Et ils étaient justes.
Je n'ai jamais été assujettie à la
religion pour des raisons culturelles.
On me traitait comme les autres,
et on attendait les mêmes choses de moi.
On ne m'a jamais enseigné que Dieu
jugeait différemment selon le sexe.
Mes parents voyaient Dieu comme un
ami bénéfique et miséricordieux,
et cela a façonné ma
façon de voir le monde.
Évidemment, mon éducation a
eut d'autres avantages.
Une famille de 11 enfants, c'est
un cours de diplomatie 101. (rires)
On me demande
quelle école j'ai fréquenté,
« À l'École d'affaires publiques Kennedy? »
et je réponds « Non,
à l'École d'affaires
internationales Murabit. »
C'est très exclusif!

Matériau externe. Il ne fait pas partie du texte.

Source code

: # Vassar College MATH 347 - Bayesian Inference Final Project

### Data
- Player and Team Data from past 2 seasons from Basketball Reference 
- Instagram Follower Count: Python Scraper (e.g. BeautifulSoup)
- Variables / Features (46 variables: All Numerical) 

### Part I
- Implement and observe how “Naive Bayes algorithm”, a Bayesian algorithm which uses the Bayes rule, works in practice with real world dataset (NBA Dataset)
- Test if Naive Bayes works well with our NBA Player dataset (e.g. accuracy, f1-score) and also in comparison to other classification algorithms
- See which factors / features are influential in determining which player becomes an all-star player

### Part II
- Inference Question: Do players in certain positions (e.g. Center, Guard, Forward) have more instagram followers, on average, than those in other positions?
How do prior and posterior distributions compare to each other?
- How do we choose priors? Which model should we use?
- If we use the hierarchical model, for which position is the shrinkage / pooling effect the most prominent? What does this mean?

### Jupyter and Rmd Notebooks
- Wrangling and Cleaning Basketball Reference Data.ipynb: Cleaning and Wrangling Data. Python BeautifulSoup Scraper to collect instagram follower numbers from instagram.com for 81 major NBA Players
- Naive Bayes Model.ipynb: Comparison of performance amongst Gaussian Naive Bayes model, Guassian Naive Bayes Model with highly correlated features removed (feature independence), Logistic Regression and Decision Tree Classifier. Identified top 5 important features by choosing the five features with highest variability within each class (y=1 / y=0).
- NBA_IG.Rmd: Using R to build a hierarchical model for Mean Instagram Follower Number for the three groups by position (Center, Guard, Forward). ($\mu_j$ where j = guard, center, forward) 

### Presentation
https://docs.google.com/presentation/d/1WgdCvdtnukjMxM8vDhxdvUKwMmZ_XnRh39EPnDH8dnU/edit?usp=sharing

Il faut parler
à ma mère pour y entrer.
Heureusement pour vous, elle est ici.
Faire partie de 11 enfants,
et avoir 10 frères et soeurs
vous en apprend beaucoup
sur les hiérarchies et les alliances.
L'attention aussi.
Il faut parler vite, ou moins,
parce qu'on va toujours vous interrompre.

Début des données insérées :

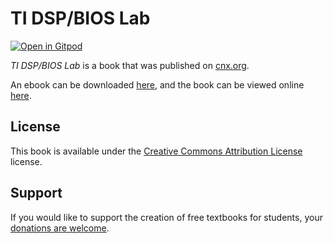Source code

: # TI DSP/BIOS Lab

[![Open in Gitpod](https://gitpod.io/button/open-in-gitpod.svg)](https://gitpod.io/from-referrer/)

_TI DSP/BIOS Lab_ is a book that was published on [cnx.org](https://cnx.org/).

An ebook can be downloaded [here](https://github.com/cnx-user-books/cnxbook-ti-dsp-bios-lab/releases/latest), and the book can be viewed online [here](https://github.com/cnx-user-books/cnxbook-ti-dsp-bios-lab/releases/latest).

## License
This book is available under the [Creative Commons Attribution License](./LICENSE) license.

## Support
If you would like to support the creation of free textbooks for students, your [donations are welcome](https://riceconnect.rice.edu/donation/support-openstax-banner).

Ça vous montre l'importance
des messages.
Il faut poser les bonnes questions
pour obtenir les bonnes réponses,
et il faut dire non de la bonne
manière afin de garder la paix.
Mais la leçon la plus importante
qu'on m'ait apprise
c'est l'importance de participer au débat.

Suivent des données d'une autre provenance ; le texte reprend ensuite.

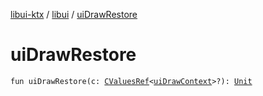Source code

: [libui-ktx](../index.md) / [libui](index.md) / [uiDrawRestore](./ui-draw-restore.md)

# uiDrawRestore

`fun uiDrawRestore(c: `[`CValuesRef`](../kotlinx.cinterop/-c-values-ref/index.md)`<`[`uiDrawContext`](ui-draw-context.md)`>?): `[`Unit`](https://kotlinlang.org/api/latest/jvm/stdlib/kotlin/-unit/index.html)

Quand la lampe préférée de ma mère
s'est brisée, je devais être là quand
elle essayait de trouver le coupable,
car je devais me défendre.
Sinon, c'est vous qu'on accuse.
Et après, vous êtes puni.
Je ne parle pas par
expérience, bien entendu.
Quand j'avais 15 ans en 2005,
j'ai terminé mes études secondaires
et j'ai déménagé de Saskatoon au Canada
à Zawiya, le village natal
de mes parents en Libye,
une communauté très traditionnelle.
Avant, je n'allais en Libye
que pour les vacances,
et en tant que fillette de 7 ans,
c'était magique.
Crème glacée, voyages à la plage,
et une parenté enthousiaste.
En tant que jeune femme de
15 ans, ce n'est pas pareil.
Je me suis familiarisée très vite
avec l'aspect culturel de la religion.
Les mots « haram », signifiant
les interdits de la religion,
et « aib », les gestes inappropriés,
étaient prononcés sans distinction,
comme s'ils signifiaient la même chose,
et entraînaient les mêmes conséquences.
À travers des discussions
avec mes camarades de classe,
mes collègues, mes professeurs,
mes amis, ou ma parenté,
je commençais à me questionner
sur mes propres règles et aspirations.
Et malgré les fondements que mes
parents m'avaient fournis,
je me questionnais sur le rôle
des femmes au sein de ma religion.
Donc, à l'École d'affaires
internationales Murabit,
on se consacre énormément aux débats,
et la première règle est de bien
faire ses recherches, ce que j'ai fait.
J'ai été surprise de voir
à quel point c'était facile
de trouver des femmes de ma
religion qui étaient des leaders,
qui étaient novatrices, et fortes,
politiquement, économiquement,
et même militairement.
Khadija a financé le mouvement
islamique dans ses débuts.
Nous ne serions pas ici sans elle.
Pourquoi ignorons-nous cette femme?
Pourquoi ignorons-nous toutes ces femmes?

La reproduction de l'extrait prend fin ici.